* _ABOUT THIS TASK_: Give the data below again, word for word.

==== SUPPLIED INFORMATION ====

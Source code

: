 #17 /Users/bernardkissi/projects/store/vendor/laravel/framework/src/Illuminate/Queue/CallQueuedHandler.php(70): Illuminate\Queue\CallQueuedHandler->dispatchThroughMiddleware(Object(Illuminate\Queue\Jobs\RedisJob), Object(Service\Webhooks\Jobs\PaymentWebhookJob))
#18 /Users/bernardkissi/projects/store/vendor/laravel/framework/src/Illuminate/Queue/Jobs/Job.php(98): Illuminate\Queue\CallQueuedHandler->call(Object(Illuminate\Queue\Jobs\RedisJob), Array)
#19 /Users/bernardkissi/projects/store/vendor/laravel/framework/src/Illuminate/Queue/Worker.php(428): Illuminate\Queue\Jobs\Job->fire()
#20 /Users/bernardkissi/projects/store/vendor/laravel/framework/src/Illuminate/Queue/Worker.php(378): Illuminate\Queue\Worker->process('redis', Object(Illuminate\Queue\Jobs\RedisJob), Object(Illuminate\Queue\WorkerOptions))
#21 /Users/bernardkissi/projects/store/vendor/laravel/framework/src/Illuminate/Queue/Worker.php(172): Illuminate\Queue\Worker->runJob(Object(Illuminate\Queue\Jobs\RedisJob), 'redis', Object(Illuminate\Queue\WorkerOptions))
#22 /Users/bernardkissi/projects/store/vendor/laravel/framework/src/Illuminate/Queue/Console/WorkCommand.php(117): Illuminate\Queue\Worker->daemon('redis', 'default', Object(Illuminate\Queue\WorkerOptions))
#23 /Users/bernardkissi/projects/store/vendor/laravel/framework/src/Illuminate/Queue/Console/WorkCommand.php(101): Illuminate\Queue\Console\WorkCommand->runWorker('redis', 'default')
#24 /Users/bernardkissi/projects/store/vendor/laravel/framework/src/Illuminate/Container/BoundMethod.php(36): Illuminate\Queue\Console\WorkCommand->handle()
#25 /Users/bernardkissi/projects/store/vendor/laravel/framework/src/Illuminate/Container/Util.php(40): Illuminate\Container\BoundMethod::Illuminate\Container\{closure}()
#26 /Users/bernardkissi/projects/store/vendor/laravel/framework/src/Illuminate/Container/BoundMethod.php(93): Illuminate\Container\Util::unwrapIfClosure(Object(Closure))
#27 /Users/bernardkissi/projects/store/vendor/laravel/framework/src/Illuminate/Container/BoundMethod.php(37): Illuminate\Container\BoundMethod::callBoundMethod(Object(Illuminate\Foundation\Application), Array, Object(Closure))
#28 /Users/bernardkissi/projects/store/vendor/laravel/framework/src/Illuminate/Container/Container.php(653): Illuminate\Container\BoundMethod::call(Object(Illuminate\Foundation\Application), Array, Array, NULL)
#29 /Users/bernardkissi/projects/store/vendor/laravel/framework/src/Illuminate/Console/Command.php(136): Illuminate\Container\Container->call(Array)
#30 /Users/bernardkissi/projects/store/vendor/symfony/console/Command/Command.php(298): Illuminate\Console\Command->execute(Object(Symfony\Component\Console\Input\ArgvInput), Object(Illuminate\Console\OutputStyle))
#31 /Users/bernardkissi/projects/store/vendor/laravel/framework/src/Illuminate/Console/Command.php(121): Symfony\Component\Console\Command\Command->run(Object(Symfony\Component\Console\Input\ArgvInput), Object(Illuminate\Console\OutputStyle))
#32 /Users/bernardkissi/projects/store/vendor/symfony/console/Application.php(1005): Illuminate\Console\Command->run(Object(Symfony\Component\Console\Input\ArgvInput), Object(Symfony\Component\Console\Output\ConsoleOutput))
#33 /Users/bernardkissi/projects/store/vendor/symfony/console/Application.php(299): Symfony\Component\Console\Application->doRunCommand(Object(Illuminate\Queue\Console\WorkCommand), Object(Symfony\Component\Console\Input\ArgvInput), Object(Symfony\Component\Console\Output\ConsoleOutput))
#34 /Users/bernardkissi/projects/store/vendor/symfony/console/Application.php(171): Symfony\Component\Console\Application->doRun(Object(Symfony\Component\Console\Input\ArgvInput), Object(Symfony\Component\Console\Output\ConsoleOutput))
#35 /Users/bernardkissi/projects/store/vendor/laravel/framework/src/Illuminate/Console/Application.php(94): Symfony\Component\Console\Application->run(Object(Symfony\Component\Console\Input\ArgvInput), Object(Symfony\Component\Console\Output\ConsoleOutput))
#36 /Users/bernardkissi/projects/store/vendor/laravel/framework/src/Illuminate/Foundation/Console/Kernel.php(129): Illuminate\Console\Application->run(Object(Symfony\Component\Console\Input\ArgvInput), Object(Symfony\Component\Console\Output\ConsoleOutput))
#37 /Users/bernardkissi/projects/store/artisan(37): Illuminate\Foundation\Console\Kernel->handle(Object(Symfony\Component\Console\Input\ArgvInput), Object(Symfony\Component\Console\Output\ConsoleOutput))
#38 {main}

====

* _YOUR RESPONSE_:
Source code

: #17 /Users/bernardkissi/projects/store/vendor/laravel/framework/src/Illuminate/Queue/CallQueuedHandler.php(70): Illuminate\Queue\CallQueuedHandler->dispatchThroughMiddleware(Object(Illuminate\Queue\Jobs\RedisJob), Object(Service\Webhooks\Jobs\PaymentWebhookJob))
#18 /Users/bernardkissi/projects/store/vendor/laravel/framework/src/Illuminate/Queue/Jobs/Job.php(98): Illuminate\Queue\CallQueuedHandler->call(Object(Illuminate\Queue\Jobs\RedisJob), Array)
#19 /Users/bernardkissi/projects/store/vendor/laravel/framework/src/Illuminate/Queue/Worker.php(428): Illuminate\Queue\Jobs\Job->fire()
#20 /Users/bernardkissi/projects/store/vendor/laravel/framework/src/Illuminate/Queue/Worker.php(378): Illuminate\Queue\Worker->process('redis', Object(Illuminate\Queue\Jobs\RedisJob), Object(Illuminate\Queue\WorkerOptions))
#21 /Users/bernardkissi/projects/store/vendor/laravel/framework/src/Illuminate/Queue/Worker.php(172): Illuminate\Queue\Worker->runJob(Object(Illuminate\Queue\Jobs\RedisJob), 'redis', Object(Illuminate\Queue\WorkerOptions))
#22 /Users/bernardkissi/projects/store/vendor/laravel/framework/src/Illuminate/Queue/Console/WorkCommand.php(117): Illuminate\Queue\Worker->daemon('redis', 'default', Object(Illuminate\Queue\WorkerOptions))
#23 /Users/bernardkissi/projects/store/vendor/laravel/framework/src/Illuminate/Queue/Console/WorkCommand.php(101): Illuminate\Queue\Console\WorkCommand->runWorker('redis', 'default')
#24 /Users/bernardkissi/projects/store/vendor/laravel/framework/src/Illuminate/Container/BoundMethod.php(36): Illuminate\Queue\Console\WorkCommand->handle()
#25 /Users/bernardkissi/projects/store/vendor/laravel/framework/src/Illuminate/Container/Util.php(40): Illuminate\Container\BoundMethod::Illuminate\Container\{closure}()
#26 /Users/bernardkissi/projects/store/vendor/laravel/framework/src/Illuminate/Container/BoundMethod.php(93): Illuminate\Container\Util::unwrapIfClosure(Object(Closure))
#27 /Users/bernardkissi/projects/store/vendor/laravel/framework/src/Illuminate/Container/BoundMethod.php(37): Illuminate\Container\BoundMethod::callBoundMethod(Object(Illuminate\Foundation\Application), Array, Object(Closure))
#28 /Users/bernardkissi/projects/store/vendor/laravel/framework/src/Illuminate/Container/Container.php(653): Illuminate\Container\BoundMethod::call(Object(Illuminate\Foundation\Application), Array, Array, NULL)
#29 /Users/bernardkissi/projects/store/vendor/laravel/framework/src/Illuminate/Console/Command.php(136): Illuminate\Container\Container->call(Array)
#30 /Users/bernardkissi/projects/store/vendor/symfony/console/Command/Command.php(298): Illuminate\Console\Command->execute(Object(Symfony\Component\Console\Input\ArgvInput), Object(Illuminate\Console\OutputStyle))
#31 /Users/bernardkissi/projects/store/vendor/laravel/framework/src/Illuminate/Console/Command.php(121): Symfony\Component\Console\Command\Command->run(Object(Symfony\Component\Console\Input\ArgvInput), Object(Illuminate\Console\OutputStyle))
#32 /Users/bernardkissi/projects/store/vendor/symfony/console/Application.php(1005): Illuminate\Console\Command->run(Object(Symfony\Component\Console\Input\ArgvInput), Object(Symfony\Component\Console\Output\ConsoleOutput))
#33 /Users/bernardkissi/projects/store/vendor/symfony/console/Application.php(299): Symfony\Component\Console\Application->doRunCommand(Object(Illuminate\Queue\Console\WorkCommand), Object(Symfony\Component\Console\Input\ArgvInput), Object(Symfony\Component\Console\Output\ConsoleOutput))
#34 /Users/bernardkissi/projects/store/vendor/symfony/console/Application.php(171): Symfony\Component\Console\Application->doRun(Object(Symfony\Component\Console\Input\ArgvInput), Object(Symfony\Component\Console\Output\ConsoleOutput))
#35 /Users/bernardkissi/projects/store/vendor/laravel/framework/src/Illuminate/Console/Application.php(94): Symfony\Component\Console\Application->run(Object(Symfony\Component\Console\Input\ArgvInput), Object(Symfony\Component\Console\Output\ConsoleOutput))
#36 /Users/bernardkissi/projects/store/vendor/laravel/framework/src/Illuminate/Foundation/Console/Kernel.php(129): Illuminate\Console\Application->run(Object(Symfony\Component\Console\Input\ArgvInput), Object(Symfony\Component\Console\Output\ConsoleOutput))
#37 /Users/bernardkissi/projects/store/artisan(37): Illuminate\Foundation\Console\Kernel->handle(Object(Symfony\Component\Console\Input\ArgvInput), Object(Symfony\Component\Console\Output\ConsoleOutput))
#38 {main}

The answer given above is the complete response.